O Brother, what do we have here?
“The Ladykillers” is the latest broad comedy from quirky filmmakers Joel and Ethan Coen. Following “The Big Lebowski,” “O Brother, Where Art Thou?”, and “Intolerable Cruelty,” it’s also the fourth comedy in a row from the Coens (“The Man Who Wasn’t There” being NOT a comedy) that should have been funnier than it is.
I can hear it now, in every dorm room where these words are being read: “Dude, ‘Lebowski’ is a classic!”
But does anyone remember what audience reception to that film was like when it was released in theaters? Indifference. It flopped at the box office, and was also ignored by critics. Since being released on home video and shown on cable television, “The Big Lebowski” has become a cult favorite. And I still don’t think it’s very funny.
“O Brother, Where Art Thou?” is way better known for its monster hit bluegrass soundtrack than it is for being a great movie. And last year’s “Intolerable Cruelty” was a throwback comedy that wasn’t quite as funny as the movies it celebrated. And here “The Ladykillers” arrives, a remake of the 1955 British comedy originally starring Alec Guinness.
What was once a low-key comedy of errors now has the Coen mark of winking outrageousness all over it. I wonder if they can be construed as satire, since the main roles in “The Ladykillers” are so over-the-top that they detract from what is actually happening at any given moment.
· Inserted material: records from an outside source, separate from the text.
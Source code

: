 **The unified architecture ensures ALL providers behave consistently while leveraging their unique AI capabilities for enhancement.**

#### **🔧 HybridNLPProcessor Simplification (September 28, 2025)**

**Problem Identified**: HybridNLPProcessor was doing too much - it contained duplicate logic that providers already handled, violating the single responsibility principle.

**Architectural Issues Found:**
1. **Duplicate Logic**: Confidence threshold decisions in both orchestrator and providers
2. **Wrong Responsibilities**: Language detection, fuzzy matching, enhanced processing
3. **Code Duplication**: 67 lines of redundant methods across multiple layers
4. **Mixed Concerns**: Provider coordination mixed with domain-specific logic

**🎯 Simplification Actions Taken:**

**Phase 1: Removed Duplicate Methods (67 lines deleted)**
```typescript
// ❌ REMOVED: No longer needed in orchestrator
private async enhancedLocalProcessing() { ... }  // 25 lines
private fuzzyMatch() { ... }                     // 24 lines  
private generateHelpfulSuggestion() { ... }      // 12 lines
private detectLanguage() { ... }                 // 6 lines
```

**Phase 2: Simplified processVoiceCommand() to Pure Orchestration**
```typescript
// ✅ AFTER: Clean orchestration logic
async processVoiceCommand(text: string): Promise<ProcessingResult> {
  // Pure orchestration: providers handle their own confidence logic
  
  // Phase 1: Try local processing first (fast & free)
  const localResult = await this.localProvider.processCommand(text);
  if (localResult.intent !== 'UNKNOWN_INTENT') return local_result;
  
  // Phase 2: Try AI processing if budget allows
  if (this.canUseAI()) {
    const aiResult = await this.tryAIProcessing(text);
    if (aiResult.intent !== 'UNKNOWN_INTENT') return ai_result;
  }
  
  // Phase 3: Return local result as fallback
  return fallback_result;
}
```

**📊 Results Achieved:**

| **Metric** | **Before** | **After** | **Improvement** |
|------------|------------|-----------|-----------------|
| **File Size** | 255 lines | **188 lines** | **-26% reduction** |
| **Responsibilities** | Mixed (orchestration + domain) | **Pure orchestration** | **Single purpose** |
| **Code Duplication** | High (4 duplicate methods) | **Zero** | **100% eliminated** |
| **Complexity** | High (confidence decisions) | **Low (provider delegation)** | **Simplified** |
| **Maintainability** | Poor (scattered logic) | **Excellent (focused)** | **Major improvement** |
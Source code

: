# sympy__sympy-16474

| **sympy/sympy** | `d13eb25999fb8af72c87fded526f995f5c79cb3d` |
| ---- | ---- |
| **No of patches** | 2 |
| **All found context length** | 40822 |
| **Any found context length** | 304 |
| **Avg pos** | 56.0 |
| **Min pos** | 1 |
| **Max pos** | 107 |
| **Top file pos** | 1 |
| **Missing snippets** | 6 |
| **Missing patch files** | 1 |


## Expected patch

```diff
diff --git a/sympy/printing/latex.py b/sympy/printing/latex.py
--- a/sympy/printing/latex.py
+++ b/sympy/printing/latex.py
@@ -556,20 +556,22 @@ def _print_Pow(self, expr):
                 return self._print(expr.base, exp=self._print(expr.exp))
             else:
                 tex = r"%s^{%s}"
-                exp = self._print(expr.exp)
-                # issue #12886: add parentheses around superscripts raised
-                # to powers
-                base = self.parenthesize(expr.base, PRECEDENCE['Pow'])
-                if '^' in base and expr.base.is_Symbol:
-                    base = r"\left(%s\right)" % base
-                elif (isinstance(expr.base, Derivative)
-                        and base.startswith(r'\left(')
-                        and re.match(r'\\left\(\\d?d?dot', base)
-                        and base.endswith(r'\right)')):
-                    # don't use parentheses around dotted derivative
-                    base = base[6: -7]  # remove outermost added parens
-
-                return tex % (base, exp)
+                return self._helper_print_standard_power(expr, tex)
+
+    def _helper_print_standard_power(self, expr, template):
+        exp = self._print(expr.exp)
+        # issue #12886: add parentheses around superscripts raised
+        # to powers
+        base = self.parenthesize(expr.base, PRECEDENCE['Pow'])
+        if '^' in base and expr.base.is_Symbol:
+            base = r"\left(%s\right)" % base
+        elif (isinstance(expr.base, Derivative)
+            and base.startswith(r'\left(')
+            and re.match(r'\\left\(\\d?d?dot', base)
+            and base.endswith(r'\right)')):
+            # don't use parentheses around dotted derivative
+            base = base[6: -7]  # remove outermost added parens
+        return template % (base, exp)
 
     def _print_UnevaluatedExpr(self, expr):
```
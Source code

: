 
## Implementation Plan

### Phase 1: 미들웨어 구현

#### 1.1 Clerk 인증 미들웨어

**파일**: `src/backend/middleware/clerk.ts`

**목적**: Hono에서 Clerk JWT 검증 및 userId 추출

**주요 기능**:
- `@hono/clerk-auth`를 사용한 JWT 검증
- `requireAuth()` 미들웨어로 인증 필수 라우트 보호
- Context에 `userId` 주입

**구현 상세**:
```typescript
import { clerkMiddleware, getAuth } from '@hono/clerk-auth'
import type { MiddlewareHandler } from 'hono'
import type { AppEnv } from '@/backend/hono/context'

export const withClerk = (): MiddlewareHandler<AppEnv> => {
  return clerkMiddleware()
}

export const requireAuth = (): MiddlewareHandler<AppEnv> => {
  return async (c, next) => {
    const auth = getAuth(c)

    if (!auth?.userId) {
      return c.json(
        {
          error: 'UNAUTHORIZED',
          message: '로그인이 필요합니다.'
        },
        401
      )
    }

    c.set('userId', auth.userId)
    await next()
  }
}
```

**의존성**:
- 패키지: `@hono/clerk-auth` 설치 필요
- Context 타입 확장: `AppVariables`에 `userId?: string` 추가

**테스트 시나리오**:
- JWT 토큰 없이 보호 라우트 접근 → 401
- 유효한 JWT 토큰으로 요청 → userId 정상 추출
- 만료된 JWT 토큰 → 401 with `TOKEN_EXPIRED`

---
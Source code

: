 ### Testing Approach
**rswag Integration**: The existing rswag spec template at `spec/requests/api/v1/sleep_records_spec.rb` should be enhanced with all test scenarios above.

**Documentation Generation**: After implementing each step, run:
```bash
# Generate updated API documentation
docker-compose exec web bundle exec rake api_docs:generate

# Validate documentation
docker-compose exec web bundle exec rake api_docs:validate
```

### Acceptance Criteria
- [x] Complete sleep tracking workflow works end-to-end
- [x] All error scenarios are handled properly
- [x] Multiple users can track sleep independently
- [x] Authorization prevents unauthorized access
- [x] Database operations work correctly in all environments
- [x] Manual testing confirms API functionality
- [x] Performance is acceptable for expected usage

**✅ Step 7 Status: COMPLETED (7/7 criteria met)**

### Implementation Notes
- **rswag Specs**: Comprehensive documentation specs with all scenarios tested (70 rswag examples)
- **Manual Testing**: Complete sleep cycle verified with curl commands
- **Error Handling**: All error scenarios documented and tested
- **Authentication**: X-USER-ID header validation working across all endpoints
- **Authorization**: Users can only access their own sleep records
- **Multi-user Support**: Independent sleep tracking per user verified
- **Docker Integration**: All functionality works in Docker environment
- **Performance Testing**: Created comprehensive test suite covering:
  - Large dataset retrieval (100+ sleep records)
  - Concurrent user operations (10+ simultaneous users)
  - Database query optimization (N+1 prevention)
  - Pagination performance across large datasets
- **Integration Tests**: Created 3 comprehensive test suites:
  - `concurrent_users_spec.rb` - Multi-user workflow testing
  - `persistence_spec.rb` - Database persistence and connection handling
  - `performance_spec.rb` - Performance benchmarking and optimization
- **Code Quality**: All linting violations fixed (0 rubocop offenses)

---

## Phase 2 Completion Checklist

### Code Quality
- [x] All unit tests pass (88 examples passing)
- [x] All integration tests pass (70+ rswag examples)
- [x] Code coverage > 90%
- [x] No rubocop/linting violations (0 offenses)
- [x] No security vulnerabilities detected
Tom Hanks is Professor Goldthwait Higginson Dorr, in a performance so incredibly uncontemporary that it must be admired. The tongue-twisting Southern drawl that comes out of his mouth is so distracting that it could only be considered funny if you knew in advance what he was going to say.
The Professor and his caricature-laden motley band of thieves stage one scene after another that seem designed for laughs, but implode under the weight of the weirdness. The story, adapted from William Rose’s original screenplay by the Coens themselves, is reduced to a series of hoops the characters must jump through to prove just how strange they are.
As in all the Coen’s films, Roger Deakins’ cinematography is grand. It’s a crime that the camera is not supporting the story, so much as it is distracting. The shots are beautifully framed and photographed. And there are numerous nice touches. Small details foreshadow events to come, and literary references to Edgar Allen Poe illustrate the theives’ sins and their undoing.
All of this adds up to a movie that is great to look at and be appreciated at a distance. Hell, as I look back on it now, it seems a lot better than it did while I was actually watching it. The problem is, while “The Ladykillers” was on the screen, I laughed very little.
I agree with the theory that most Coen brothers movies get better when you view them repeatedly. When the picture is understood as a whole, sometimes it can be picked apart more carefully. “The Ladykillers” could certainly be one of those movies. I actually liked “O Brother” and “Intolerable Cruelty” better the second and third times I saw them. “The Big Lebowski” may be a great-looking movie with lots of cameos, but I still don’t think it’s very funny. And after its first viewing, neither is “The Ladykillers.”